[AVAILABLE DATA — start]
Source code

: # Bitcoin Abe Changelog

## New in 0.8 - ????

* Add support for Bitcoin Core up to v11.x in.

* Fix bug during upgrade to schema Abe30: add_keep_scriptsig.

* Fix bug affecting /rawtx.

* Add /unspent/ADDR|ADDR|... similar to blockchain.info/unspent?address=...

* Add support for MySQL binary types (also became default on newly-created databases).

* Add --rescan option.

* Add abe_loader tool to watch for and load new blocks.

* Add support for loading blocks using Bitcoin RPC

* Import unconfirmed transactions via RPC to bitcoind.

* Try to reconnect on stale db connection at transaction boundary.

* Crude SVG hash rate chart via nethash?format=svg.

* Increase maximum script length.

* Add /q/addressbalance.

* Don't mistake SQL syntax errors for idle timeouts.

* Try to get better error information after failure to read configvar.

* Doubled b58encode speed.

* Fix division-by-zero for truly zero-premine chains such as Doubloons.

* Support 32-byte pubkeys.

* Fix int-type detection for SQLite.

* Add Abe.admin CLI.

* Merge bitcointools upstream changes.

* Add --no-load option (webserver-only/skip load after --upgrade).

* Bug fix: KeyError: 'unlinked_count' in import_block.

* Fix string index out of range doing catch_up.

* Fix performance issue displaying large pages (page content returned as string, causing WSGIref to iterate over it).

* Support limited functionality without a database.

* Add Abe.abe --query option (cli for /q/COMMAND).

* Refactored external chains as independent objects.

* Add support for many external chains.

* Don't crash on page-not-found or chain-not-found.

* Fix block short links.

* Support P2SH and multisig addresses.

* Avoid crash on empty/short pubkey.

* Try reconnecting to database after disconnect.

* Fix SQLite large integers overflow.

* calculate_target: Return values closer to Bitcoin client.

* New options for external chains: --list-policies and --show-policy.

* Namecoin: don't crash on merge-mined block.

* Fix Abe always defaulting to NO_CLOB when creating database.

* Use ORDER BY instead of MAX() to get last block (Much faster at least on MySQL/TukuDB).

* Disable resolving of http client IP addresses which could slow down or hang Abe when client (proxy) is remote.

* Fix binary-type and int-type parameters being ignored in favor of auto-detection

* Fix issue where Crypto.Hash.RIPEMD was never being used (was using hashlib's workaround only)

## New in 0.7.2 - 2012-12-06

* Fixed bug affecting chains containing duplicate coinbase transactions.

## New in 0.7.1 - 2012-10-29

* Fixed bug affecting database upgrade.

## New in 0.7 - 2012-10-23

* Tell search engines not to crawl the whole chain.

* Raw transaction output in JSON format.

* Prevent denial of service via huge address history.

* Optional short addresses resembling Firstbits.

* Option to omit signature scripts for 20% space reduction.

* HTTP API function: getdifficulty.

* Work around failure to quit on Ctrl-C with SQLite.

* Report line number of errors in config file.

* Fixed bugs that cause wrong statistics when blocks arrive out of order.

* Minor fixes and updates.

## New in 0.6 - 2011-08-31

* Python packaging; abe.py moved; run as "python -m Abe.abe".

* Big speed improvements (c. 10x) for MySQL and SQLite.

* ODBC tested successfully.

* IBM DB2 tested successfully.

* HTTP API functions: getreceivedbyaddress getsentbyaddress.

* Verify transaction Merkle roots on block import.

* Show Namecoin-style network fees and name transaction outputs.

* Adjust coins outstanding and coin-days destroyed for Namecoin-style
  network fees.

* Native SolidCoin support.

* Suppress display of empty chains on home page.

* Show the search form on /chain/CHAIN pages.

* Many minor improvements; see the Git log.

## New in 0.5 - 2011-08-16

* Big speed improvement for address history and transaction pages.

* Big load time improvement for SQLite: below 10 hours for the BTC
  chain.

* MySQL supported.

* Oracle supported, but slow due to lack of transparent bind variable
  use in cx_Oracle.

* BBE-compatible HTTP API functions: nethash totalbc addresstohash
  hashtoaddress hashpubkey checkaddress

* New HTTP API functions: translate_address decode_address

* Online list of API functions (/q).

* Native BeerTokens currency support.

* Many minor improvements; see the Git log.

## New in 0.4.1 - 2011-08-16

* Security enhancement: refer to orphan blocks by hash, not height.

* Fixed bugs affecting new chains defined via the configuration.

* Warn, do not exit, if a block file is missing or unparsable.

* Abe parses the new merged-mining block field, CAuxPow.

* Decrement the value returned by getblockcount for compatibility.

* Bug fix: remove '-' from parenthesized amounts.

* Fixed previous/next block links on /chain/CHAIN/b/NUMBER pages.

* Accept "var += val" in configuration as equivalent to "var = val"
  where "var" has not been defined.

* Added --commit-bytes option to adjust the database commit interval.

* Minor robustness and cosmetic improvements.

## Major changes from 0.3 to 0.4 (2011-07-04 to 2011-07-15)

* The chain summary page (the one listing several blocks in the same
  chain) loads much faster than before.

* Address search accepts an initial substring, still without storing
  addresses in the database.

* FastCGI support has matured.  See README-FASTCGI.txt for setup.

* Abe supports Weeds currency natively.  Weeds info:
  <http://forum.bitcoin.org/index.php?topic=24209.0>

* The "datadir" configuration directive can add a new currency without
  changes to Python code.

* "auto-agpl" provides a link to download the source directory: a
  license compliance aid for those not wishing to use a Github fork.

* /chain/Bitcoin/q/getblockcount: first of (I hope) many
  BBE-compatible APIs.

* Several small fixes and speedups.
[AVAILABLE DATA — finish]
**EXERCISE REQUIREMENTS:** Transcribe the material exactly, stopping after the "Doubled b58encode speed." line.

**RESULT OF THE EXERCISE:**
Source code

: # Bitcoin Abe Changelog

## New in 0.8 - ????

* Add support for Bitcoin Core up to v11.x in.

* Fix bug during upgrade to schema Abe30: add_keep_scriptsig.

* Fix bug affecting /rawtx.

* Add /unspent/ADDR|ADDR|... similar to blockchain.info/unspent?address=...

* Add support for MySQL binary types (also became default on newly-created databases).

* Add --rescan option.

* Add abe_loader tool to watch for and load new blocks.

* Add support for loading blocks using Bitcoin RPC

* Import unconfirmed transactions via RPC to bitcoind.

* Try to reconnect on stale db connection at transaction boundary.

* Crude SVG hash rate chart via nethash?format=svg.

* Increase maximum script length.

* Add /q/addressbalance.

* Don't mistake SQL syntax errors for idle timeouts.

* Try to get better error information after failure to read configvar.

* Doubled b58encode speed.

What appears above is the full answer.